[Rendered images with source text]
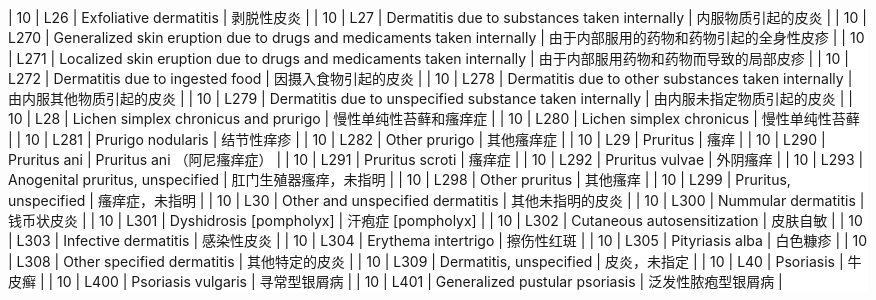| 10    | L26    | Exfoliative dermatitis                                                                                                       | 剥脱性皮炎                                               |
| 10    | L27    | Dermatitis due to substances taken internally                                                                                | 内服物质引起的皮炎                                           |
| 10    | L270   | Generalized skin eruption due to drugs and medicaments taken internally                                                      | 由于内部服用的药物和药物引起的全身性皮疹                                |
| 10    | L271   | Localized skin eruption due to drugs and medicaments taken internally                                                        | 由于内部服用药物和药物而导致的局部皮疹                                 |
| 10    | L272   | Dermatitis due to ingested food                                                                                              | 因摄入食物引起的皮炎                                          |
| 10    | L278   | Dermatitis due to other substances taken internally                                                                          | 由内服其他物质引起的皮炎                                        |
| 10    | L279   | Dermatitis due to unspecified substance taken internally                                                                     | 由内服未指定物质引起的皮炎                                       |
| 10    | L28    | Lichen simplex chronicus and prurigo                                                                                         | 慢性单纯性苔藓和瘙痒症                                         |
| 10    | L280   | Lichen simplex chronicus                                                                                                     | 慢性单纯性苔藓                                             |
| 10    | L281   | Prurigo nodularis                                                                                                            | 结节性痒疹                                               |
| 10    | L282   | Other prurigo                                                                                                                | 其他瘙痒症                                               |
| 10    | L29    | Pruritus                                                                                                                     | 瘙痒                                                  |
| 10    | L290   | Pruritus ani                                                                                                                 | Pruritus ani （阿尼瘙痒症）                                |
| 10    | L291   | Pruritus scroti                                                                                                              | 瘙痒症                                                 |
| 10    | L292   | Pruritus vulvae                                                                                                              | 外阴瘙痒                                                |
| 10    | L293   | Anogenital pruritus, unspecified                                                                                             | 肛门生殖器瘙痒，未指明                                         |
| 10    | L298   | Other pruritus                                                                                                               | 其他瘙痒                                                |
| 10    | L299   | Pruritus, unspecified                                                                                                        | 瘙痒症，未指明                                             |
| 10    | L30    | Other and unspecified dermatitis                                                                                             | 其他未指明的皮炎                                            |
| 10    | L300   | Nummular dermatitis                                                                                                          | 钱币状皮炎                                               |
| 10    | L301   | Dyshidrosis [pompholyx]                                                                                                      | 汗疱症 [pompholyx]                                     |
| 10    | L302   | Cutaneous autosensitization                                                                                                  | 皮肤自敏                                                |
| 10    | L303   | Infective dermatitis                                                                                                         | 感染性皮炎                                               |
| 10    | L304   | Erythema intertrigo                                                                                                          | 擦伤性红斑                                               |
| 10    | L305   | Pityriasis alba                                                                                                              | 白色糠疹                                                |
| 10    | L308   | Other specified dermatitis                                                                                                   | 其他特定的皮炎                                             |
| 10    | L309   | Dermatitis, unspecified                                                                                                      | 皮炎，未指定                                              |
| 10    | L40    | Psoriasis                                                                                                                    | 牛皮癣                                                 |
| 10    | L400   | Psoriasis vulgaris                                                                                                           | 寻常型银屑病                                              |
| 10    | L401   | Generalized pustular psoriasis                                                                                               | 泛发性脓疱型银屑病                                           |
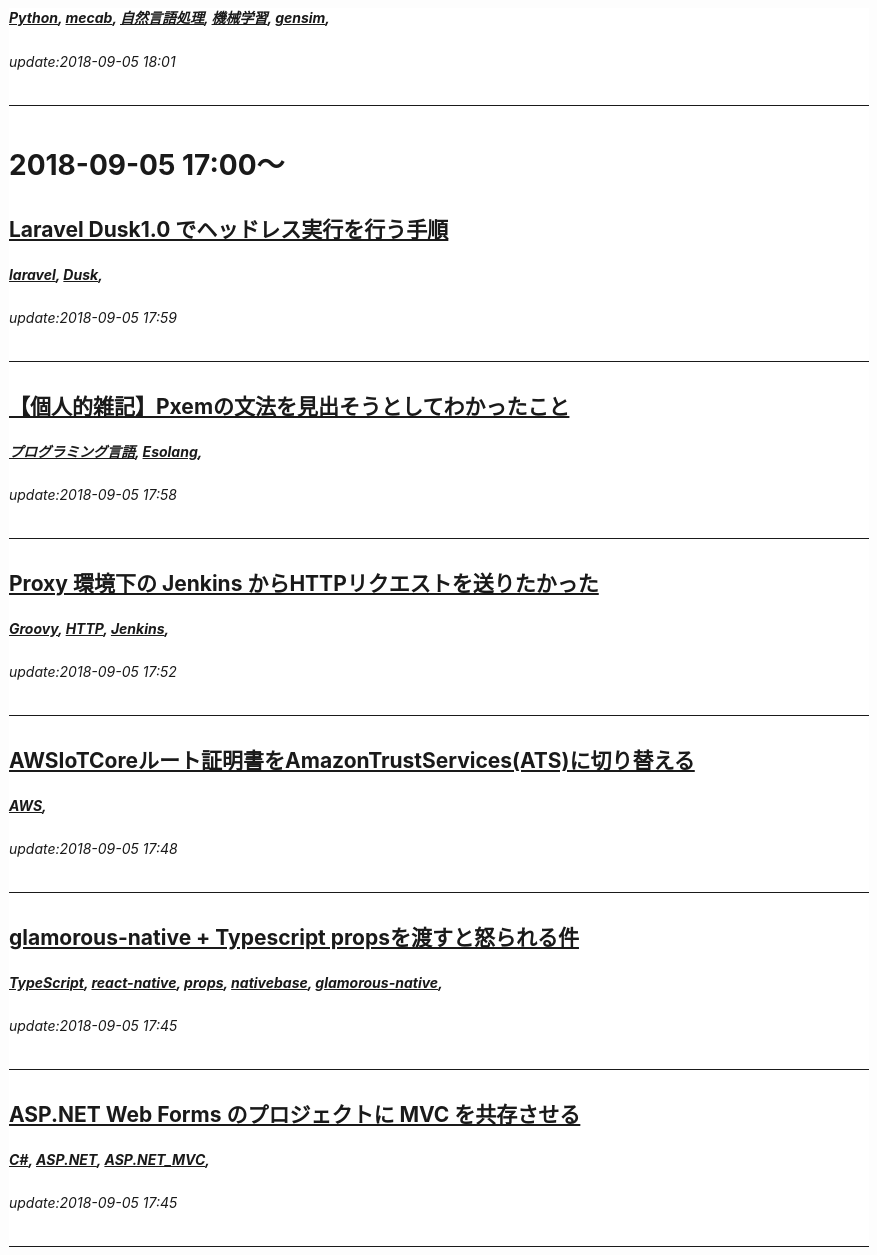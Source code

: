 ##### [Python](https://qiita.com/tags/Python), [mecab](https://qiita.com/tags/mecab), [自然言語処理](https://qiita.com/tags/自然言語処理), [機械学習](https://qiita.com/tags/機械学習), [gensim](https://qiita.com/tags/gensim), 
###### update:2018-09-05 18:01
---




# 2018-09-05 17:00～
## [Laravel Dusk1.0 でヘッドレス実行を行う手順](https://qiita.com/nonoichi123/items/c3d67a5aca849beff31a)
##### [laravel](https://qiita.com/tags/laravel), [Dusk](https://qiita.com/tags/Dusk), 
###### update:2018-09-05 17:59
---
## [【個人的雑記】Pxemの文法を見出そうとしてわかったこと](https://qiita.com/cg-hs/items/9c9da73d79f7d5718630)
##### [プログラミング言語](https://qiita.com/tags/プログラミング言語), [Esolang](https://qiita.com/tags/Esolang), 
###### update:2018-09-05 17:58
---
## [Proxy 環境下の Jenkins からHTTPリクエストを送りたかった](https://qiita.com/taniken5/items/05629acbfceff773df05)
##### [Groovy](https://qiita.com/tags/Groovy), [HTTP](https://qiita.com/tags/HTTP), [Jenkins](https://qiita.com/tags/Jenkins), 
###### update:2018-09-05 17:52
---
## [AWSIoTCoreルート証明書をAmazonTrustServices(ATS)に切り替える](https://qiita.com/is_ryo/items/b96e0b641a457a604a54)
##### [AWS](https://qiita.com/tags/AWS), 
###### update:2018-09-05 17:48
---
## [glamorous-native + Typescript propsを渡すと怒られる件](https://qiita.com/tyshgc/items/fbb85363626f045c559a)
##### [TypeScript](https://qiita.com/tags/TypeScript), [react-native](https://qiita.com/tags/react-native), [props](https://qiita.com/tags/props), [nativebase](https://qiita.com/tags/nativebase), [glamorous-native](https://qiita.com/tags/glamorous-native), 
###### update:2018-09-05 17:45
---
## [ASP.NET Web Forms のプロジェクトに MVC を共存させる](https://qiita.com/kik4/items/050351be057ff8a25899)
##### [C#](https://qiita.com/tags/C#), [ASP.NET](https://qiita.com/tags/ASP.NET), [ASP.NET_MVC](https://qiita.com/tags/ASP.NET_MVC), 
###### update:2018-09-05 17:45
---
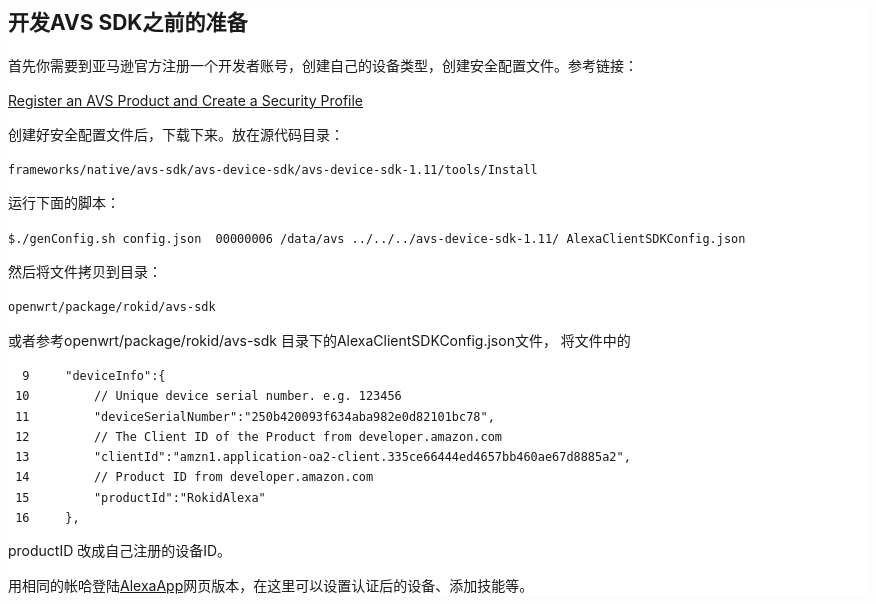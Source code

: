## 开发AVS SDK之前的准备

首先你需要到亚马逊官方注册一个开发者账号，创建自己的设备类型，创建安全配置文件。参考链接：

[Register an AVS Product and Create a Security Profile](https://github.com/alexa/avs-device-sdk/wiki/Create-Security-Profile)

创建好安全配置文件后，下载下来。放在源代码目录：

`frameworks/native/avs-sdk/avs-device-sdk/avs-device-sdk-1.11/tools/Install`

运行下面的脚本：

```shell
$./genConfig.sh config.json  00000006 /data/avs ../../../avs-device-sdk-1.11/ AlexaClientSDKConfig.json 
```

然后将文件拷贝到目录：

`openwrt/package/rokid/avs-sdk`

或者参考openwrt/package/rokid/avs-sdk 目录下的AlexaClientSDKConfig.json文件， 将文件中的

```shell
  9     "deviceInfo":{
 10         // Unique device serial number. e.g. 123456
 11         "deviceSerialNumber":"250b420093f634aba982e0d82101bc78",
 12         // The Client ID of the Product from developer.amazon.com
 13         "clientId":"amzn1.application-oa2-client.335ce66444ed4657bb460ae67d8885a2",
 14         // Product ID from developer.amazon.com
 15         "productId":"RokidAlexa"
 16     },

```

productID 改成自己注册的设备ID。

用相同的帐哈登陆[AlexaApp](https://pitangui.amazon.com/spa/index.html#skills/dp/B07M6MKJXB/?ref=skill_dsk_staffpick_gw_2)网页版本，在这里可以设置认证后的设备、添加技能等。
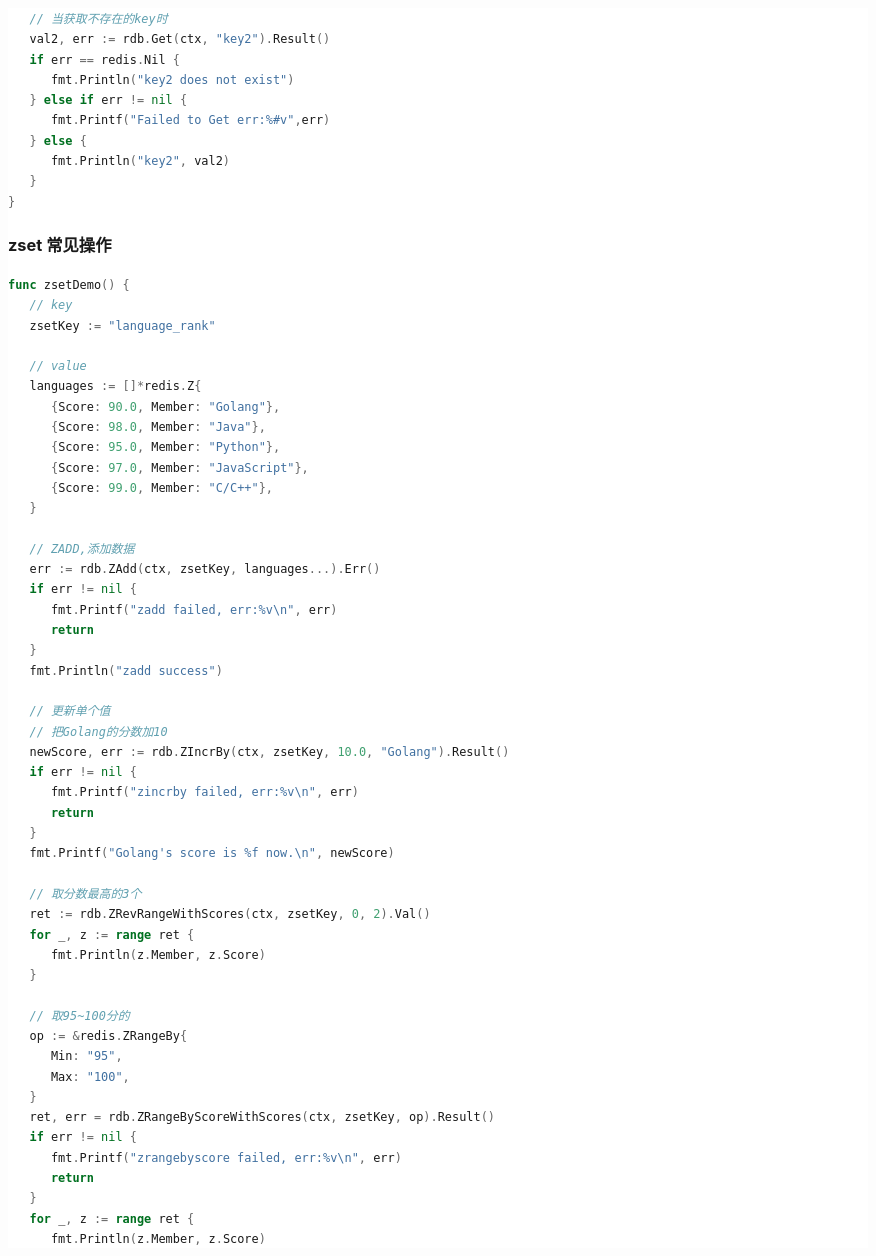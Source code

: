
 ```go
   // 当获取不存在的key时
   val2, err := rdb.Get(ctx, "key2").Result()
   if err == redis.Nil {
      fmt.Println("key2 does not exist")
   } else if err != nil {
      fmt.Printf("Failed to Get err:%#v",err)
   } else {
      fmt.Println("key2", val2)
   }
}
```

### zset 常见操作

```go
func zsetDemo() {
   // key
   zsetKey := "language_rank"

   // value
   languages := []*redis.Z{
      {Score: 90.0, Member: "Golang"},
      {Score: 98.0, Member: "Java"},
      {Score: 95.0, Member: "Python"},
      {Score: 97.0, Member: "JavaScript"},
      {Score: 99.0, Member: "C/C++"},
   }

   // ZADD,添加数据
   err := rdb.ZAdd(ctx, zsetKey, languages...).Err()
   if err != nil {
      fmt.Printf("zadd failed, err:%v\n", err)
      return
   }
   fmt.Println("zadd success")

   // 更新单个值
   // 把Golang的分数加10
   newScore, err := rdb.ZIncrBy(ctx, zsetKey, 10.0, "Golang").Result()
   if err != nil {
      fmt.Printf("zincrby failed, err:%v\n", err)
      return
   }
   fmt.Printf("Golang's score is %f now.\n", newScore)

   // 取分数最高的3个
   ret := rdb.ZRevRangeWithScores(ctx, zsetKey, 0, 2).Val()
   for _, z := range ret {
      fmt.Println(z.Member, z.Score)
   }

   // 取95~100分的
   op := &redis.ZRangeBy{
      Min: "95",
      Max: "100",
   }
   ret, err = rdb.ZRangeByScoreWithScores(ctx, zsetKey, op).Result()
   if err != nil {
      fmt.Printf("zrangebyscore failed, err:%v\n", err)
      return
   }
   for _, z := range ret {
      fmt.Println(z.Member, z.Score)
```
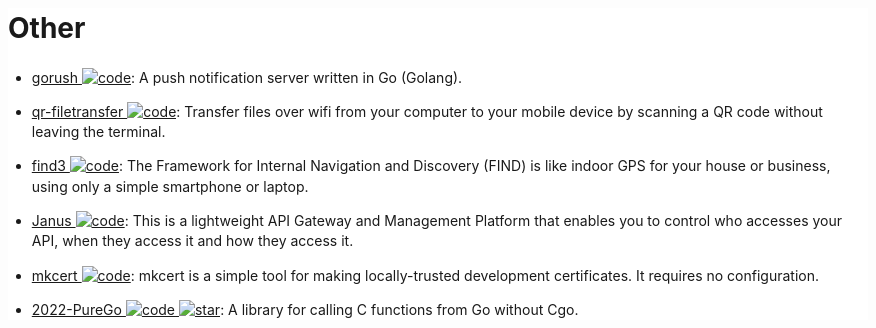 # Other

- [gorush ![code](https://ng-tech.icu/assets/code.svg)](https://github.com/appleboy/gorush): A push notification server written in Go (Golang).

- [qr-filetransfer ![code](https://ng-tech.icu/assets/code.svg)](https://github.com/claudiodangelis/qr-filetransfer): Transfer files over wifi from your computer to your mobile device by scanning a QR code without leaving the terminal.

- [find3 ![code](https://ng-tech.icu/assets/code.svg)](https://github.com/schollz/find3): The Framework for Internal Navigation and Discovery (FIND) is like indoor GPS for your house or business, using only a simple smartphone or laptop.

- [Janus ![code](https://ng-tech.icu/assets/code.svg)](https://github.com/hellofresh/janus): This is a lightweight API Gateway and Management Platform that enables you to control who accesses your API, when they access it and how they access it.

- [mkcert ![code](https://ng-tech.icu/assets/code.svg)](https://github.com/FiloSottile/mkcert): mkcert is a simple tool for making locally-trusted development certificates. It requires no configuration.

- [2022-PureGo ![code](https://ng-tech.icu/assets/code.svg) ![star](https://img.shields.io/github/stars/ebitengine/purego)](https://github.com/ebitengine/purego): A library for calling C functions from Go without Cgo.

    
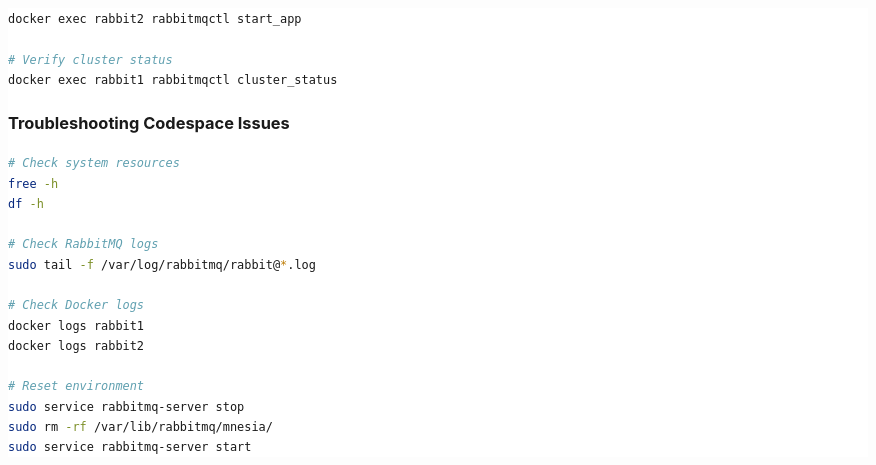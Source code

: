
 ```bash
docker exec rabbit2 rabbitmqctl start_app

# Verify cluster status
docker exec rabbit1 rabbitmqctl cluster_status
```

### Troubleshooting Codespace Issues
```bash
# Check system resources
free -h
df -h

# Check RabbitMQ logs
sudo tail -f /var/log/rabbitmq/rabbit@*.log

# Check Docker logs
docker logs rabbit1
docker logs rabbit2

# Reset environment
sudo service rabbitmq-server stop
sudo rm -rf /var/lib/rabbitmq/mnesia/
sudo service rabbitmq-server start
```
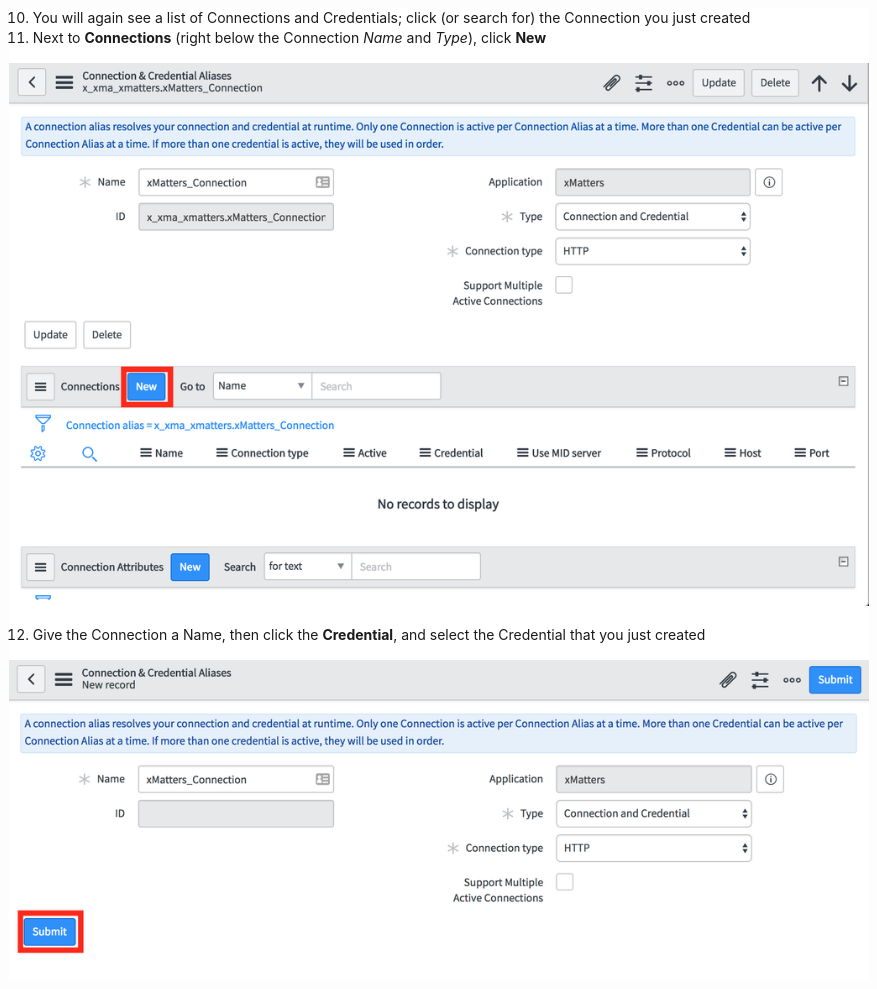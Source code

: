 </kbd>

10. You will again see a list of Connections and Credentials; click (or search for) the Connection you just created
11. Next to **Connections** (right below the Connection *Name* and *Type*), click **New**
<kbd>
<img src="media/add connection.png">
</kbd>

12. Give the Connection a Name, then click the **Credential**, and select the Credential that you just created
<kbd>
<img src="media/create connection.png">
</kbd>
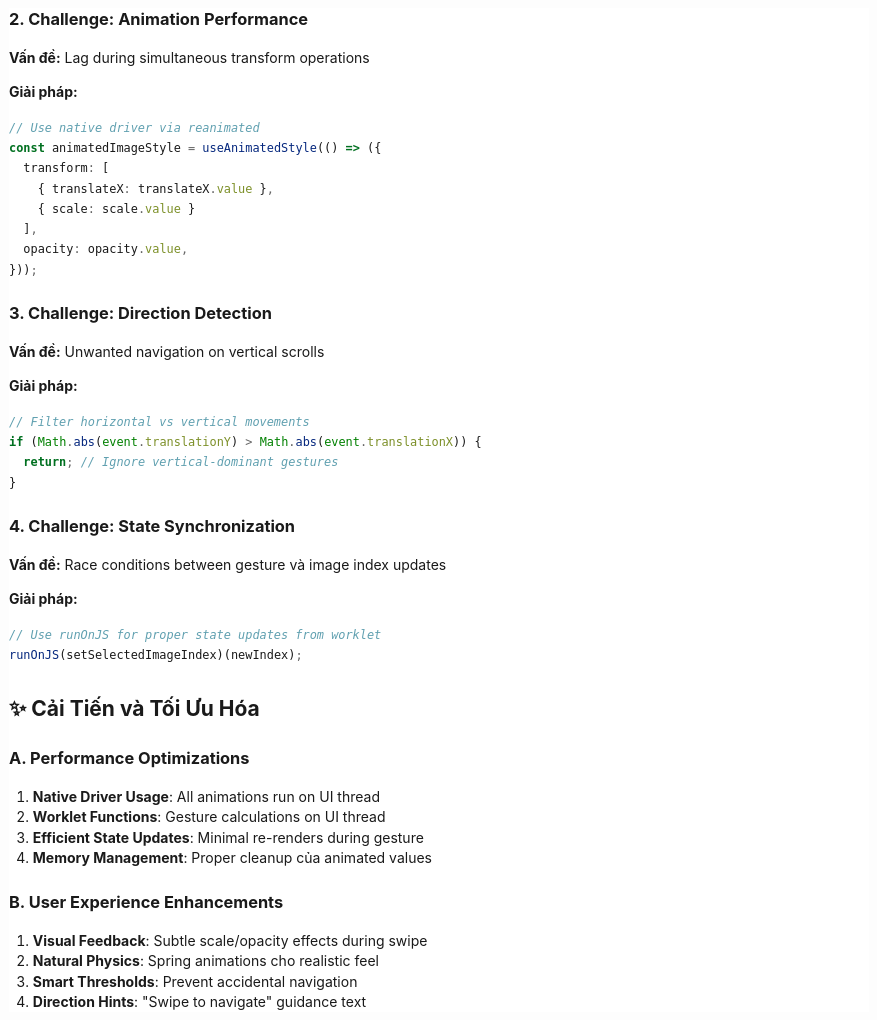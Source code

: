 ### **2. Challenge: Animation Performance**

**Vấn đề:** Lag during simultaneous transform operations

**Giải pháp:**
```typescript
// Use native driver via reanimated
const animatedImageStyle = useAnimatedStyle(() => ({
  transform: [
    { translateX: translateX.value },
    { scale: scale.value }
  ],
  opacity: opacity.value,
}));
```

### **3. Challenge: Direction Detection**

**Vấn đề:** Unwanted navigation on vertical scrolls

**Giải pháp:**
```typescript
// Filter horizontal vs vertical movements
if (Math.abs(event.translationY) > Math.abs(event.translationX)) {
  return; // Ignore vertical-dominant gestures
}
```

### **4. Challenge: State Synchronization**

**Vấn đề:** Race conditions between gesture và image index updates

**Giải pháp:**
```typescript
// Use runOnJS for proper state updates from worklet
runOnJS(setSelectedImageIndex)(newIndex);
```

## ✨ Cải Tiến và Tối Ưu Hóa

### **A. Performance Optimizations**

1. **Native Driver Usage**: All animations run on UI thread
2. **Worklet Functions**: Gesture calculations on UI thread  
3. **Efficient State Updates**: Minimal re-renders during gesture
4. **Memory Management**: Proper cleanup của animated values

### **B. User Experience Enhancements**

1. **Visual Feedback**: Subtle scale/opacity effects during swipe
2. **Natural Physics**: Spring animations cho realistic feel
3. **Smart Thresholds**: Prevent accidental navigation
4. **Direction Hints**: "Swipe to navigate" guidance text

→ **Exercise description**
Copy out every line in the records where the word "animations" is found.

→ **Result for this task**
1. **Native Driver Usage**: All animations run on UI thread
2. **Natural Physics**: Spring animations cho realistic feel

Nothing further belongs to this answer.